The bigtooth cardinalfish or longtooth cardinalfish (Paroncheilus affinis) is a species of marine fish in the family Apogonidae and the only member of its genus. The bigtooth cardinalfish lives in the west-central Atlantic, off southern Florida, United States, and from the Bahamas to Venezuela, and as far south as Suriname. This species also is found in the east-central Atlantic and the Gulf of Guinea, and has been reported as far as Cape Verde. It is a pale orangeish colour.

==Description==
The bigtooth cardinalfish grows to a maximum length of about 11 cm. It is a laterally compressed fish with a large head, short snout and large eye. The obliquely-set mouth is moderately large and the lower jaw projects forward. Each jaw has a row of tiny teeth interspersed by some large canine teeth. There are further vomerine teeth, including some small canines, on the roof of the mouth. The dorsal fin is divided into two separate fins; the first dorsal fin has seven spines and the second has seven soft rays. The anal fin has two spines and nine soft rays. The dorsal surface is a translucent salmon, orange or bronze colour, and the underside of head and body are silvery. There is a faint dark stripe extending from the mouth, through the eye to the top of the operculum, and the outer edge of the tailfin may also be dark.

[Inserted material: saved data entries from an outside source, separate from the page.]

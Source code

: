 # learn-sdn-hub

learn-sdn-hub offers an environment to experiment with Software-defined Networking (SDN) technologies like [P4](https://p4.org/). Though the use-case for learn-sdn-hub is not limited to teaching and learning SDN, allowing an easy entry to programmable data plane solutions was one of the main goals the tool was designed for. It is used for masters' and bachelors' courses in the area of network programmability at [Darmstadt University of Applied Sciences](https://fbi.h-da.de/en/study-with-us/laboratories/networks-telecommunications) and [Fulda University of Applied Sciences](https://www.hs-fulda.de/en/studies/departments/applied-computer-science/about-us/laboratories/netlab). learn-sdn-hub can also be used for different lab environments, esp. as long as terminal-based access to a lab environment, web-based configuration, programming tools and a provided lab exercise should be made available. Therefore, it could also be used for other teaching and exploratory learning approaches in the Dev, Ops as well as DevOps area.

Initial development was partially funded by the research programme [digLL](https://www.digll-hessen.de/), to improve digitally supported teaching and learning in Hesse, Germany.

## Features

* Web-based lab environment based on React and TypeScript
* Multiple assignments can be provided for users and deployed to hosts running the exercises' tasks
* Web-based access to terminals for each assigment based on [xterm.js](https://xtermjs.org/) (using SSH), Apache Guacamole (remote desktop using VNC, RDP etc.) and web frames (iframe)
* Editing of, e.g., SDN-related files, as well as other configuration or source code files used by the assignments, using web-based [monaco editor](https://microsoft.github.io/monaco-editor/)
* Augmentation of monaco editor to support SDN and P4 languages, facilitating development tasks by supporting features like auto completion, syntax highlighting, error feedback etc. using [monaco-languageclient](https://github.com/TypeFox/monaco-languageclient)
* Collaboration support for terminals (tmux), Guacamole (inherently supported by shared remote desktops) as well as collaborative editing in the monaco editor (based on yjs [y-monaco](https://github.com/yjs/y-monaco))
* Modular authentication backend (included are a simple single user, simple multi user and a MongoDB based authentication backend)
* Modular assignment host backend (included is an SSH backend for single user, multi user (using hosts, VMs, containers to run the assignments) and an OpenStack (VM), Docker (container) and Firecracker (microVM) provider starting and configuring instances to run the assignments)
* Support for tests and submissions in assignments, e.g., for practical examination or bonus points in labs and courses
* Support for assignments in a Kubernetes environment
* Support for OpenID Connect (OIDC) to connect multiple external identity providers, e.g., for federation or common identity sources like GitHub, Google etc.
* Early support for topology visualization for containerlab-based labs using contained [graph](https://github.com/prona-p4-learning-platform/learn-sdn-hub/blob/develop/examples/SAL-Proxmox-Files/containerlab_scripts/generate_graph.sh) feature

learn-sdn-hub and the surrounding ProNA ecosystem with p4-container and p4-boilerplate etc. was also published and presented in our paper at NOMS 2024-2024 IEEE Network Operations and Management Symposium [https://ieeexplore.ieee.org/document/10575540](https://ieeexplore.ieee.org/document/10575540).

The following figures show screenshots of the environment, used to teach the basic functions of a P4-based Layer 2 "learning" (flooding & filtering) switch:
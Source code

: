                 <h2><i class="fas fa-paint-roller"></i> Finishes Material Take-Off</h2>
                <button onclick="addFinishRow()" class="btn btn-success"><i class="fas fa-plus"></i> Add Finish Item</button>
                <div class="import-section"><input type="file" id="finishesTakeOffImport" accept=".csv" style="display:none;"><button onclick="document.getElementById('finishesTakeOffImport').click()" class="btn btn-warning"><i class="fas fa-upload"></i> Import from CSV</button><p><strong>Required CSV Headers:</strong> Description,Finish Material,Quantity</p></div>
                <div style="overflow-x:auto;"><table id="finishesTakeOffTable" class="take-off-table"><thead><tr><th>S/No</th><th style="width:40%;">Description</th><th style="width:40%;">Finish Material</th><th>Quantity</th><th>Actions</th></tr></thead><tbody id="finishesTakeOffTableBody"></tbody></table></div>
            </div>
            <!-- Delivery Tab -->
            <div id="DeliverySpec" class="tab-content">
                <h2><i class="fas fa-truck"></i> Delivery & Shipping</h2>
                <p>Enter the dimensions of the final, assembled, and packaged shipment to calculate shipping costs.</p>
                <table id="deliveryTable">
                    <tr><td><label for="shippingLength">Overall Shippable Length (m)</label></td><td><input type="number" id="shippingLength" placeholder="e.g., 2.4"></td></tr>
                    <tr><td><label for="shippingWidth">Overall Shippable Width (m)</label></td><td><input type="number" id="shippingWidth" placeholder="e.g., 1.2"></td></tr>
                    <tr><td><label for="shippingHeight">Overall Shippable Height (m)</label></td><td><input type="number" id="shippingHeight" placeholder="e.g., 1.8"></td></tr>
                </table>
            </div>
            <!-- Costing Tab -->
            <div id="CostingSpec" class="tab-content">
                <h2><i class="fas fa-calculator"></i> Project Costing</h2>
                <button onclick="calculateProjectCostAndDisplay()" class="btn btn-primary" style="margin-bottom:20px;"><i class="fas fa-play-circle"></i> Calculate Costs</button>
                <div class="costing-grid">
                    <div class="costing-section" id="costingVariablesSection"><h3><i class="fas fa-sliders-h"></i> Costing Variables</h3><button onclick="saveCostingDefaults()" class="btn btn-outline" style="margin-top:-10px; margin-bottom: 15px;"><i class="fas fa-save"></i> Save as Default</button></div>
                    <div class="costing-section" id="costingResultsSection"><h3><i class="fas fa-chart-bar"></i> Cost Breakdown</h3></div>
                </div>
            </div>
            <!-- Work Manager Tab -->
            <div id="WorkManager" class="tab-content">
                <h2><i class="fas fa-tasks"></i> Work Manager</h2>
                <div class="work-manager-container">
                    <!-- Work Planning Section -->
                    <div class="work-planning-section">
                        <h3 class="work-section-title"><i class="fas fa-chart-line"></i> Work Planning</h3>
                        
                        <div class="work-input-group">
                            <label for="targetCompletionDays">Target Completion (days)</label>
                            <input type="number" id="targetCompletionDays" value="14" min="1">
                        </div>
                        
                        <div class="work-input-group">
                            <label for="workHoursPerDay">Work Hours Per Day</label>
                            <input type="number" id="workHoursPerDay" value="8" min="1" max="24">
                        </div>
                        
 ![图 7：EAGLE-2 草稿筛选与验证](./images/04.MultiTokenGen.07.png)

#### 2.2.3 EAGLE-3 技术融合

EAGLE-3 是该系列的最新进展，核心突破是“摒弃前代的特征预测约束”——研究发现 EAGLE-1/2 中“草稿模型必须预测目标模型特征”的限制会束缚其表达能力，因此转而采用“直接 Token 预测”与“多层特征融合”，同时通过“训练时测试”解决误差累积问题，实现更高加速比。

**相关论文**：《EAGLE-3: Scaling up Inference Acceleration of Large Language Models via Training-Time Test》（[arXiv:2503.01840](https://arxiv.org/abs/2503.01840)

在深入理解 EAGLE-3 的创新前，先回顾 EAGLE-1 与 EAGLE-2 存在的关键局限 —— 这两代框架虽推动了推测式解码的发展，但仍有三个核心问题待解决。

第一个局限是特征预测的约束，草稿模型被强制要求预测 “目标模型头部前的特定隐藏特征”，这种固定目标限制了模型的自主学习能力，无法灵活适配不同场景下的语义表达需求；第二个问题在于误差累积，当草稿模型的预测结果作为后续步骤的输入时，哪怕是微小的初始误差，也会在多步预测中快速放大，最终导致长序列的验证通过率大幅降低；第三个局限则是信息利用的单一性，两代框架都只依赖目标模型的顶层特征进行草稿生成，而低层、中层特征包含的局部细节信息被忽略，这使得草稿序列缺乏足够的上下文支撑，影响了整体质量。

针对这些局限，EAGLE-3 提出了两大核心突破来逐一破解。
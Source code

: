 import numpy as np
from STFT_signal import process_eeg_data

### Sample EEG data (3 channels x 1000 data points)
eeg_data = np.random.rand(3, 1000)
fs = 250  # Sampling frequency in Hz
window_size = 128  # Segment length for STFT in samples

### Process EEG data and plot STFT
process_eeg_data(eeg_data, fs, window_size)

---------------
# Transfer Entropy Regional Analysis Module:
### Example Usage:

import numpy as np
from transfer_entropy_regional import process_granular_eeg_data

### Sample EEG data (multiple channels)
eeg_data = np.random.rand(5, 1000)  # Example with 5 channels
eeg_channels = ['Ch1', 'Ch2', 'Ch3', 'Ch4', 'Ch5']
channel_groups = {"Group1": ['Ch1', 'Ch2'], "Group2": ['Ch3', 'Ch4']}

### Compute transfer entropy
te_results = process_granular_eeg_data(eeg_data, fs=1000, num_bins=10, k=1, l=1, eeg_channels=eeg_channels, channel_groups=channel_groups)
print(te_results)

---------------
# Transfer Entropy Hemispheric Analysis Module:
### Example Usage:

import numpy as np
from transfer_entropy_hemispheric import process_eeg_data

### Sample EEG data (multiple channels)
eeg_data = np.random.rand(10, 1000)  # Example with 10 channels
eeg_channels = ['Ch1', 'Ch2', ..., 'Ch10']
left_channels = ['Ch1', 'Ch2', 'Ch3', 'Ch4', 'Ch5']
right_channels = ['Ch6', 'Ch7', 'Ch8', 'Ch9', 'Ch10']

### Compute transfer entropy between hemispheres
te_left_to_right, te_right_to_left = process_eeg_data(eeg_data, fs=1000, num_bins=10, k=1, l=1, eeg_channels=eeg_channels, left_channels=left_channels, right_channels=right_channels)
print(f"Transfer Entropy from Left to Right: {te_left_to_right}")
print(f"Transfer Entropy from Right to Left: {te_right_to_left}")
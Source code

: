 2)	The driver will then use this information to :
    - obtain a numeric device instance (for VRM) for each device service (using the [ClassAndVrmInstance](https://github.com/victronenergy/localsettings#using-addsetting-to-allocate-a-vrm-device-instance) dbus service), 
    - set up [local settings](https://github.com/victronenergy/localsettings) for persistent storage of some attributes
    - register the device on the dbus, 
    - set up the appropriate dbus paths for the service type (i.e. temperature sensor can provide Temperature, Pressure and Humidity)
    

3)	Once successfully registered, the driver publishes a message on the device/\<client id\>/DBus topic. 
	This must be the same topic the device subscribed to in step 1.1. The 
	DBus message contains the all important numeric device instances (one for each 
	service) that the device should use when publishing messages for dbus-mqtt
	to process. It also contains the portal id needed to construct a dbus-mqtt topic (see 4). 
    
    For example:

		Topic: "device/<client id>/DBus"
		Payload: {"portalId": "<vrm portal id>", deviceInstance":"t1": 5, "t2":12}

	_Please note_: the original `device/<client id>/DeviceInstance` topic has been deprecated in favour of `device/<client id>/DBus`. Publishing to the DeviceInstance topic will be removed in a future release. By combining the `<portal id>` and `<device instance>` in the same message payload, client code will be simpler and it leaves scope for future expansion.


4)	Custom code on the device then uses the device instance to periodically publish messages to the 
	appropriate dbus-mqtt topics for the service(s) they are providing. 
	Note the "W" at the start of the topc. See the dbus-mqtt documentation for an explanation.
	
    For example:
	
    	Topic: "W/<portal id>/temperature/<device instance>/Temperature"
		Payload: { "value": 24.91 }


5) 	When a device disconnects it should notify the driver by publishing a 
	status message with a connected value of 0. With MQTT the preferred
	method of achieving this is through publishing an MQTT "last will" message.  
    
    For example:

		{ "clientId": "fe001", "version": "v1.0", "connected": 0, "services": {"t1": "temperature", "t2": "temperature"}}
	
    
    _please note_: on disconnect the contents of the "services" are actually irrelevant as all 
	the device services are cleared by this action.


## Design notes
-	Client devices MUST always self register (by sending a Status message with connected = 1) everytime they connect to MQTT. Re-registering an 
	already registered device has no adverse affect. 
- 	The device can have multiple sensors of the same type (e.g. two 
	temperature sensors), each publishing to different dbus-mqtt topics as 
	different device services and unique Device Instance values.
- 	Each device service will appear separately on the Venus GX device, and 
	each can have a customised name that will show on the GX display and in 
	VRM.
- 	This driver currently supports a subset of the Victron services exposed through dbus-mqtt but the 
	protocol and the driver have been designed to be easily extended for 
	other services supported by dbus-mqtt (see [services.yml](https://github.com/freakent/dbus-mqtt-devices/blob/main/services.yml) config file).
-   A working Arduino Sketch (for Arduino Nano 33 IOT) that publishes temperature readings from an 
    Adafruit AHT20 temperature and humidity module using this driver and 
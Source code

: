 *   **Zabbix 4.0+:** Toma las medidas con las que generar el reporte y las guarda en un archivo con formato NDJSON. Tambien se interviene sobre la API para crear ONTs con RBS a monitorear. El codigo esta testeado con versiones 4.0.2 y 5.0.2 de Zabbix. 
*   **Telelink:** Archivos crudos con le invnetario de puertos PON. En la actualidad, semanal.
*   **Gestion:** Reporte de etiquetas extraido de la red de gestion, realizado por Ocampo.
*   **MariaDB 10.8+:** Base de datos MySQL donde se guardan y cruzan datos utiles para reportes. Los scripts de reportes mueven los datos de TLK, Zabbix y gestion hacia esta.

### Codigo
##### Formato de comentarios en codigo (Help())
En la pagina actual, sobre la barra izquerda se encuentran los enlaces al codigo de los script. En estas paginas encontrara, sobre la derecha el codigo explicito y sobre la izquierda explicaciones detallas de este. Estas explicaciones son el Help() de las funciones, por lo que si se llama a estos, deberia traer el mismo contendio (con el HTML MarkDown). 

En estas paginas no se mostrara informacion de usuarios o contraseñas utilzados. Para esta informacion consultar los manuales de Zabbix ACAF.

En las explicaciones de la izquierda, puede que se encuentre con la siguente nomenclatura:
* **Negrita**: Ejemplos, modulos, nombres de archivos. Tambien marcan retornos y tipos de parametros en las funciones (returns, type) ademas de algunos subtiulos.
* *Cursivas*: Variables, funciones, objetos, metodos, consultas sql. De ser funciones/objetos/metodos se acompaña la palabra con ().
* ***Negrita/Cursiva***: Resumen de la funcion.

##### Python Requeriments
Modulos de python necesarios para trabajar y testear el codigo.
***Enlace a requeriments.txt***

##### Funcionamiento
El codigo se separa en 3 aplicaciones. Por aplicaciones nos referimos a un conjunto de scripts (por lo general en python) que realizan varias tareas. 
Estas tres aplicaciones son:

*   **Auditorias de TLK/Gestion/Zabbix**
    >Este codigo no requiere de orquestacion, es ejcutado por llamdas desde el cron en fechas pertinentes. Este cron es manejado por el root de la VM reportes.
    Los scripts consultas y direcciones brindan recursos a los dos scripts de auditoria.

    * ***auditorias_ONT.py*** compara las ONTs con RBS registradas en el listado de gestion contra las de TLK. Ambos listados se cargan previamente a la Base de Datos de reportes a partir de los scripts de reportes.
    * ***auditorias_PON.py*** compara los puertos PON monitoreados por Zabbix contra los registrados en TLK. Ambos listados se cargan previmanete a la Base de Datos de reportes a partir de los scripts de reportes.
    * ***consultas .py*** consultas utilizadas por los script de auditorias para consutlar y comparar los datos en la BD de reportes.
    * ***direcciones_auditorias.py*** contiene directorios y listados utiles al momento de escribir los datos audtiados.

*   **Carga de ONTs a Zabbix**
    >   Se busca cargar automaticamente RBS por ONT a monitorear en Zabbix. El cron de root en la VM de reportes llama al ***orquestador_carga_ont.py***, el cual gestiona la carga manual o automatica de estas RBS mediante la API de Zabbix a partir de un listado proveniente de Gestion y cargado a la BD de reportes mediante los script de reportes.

==Distribution and habitat==
The bigtooth cardinalfish is native to the tropical Atlantic Ocean. In the east, its range extends along the Atlantic coast, from Ivory Coast to Angola, including the Gulf of Guinea, the Cape Verde Islands and Ascension Island. In the west, its range extends from northeastern Florida southwards and westwards to the Bahamas and the Gulf of Mexico, and from Mexico to northwestern Cuba, the Caribbean Sea, Venezuela, Suriname and along the coast of South America to Ilha Itaparica, Brazil. It is found at depths between 15 and 300 m, most often between 20 and 90 m. It is usually associated with coral or rocky reefs, rocky outcrops, or sometimes gravel or rubble-covered seabed.

==Ecology==
The bigtooth cardinalfish is nocturnal, concealing itself in crevices and caves during the day. Large schools sometimes form near the base of underwater cliffs. It is carnivorous, feeding on small fishes and squids, crustaceans and benthic invertebrates. Breeding takes place throughout the year, with a male and female forming a pair bond before spawning. This species is a mouth brooder; some authorities state that the male incubates a ball of eggs in its mouth, while other authorities state that mouth brooding is performed by both parents.

==Status==
In general this fish faces few threats because its typical rocky habitat is not under threat and it is of no commercial interest. It is however vulnerable to predation by the invasive red lionfish (Pterois volitans) in the Caribbean region; this is a voracious venomous species which feeds at night and swallows fish the size of the bigtooth cardinalfish whole. Elsewhere it is a common fish and the International Union for Conservation of Nature has assessed its conservation status as being of least concern.